Lines with the word "dotnet" are the answer; copy each of them from the data below.

[[ RECORDS SHOWN, beginning ]]

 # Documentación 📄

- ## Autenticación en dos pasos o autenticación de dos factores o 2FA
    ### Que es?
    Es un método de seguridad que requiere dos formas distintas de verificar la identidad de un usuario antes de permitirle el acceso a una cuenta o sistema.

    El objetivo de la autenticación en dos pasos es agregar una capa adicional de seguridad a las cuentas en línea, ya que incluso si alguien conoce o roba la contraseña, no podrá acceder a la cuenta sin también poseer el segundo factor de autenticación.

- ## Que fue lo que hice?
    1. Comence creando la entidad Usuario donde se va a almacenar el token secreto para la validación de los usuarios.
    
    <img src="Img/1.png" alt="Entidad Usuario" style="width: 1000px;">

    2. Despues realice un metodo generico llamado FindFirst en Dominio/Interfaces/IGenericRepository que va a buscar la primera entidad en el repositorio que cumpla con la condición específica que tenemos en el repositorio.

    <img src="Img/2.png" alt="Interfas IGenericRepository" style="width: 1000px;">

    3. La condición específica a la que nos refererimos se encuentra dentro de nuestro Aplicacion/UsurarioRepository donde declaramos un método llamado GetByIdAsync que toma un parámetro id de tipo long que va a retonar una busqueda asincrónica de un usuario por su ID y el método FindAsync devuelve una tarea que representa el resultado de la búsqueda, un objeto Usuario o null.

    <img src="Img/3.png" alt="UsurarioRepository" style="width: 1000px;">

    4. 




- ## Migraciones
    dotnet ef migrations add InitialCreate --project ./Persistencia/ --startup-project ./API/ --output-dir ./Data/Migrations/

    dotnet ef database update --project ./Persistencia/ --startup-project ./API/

[[ RECORDS SHOWN, end ]]

__RESULT__
    dotnet ef migrations add InitialCreate --project ./Persistencia/ --startup-project ./API/ --output-dir ./Data/Migrations/
    dotnet ef database update --project ./Persistencia/ --startup-project ./API/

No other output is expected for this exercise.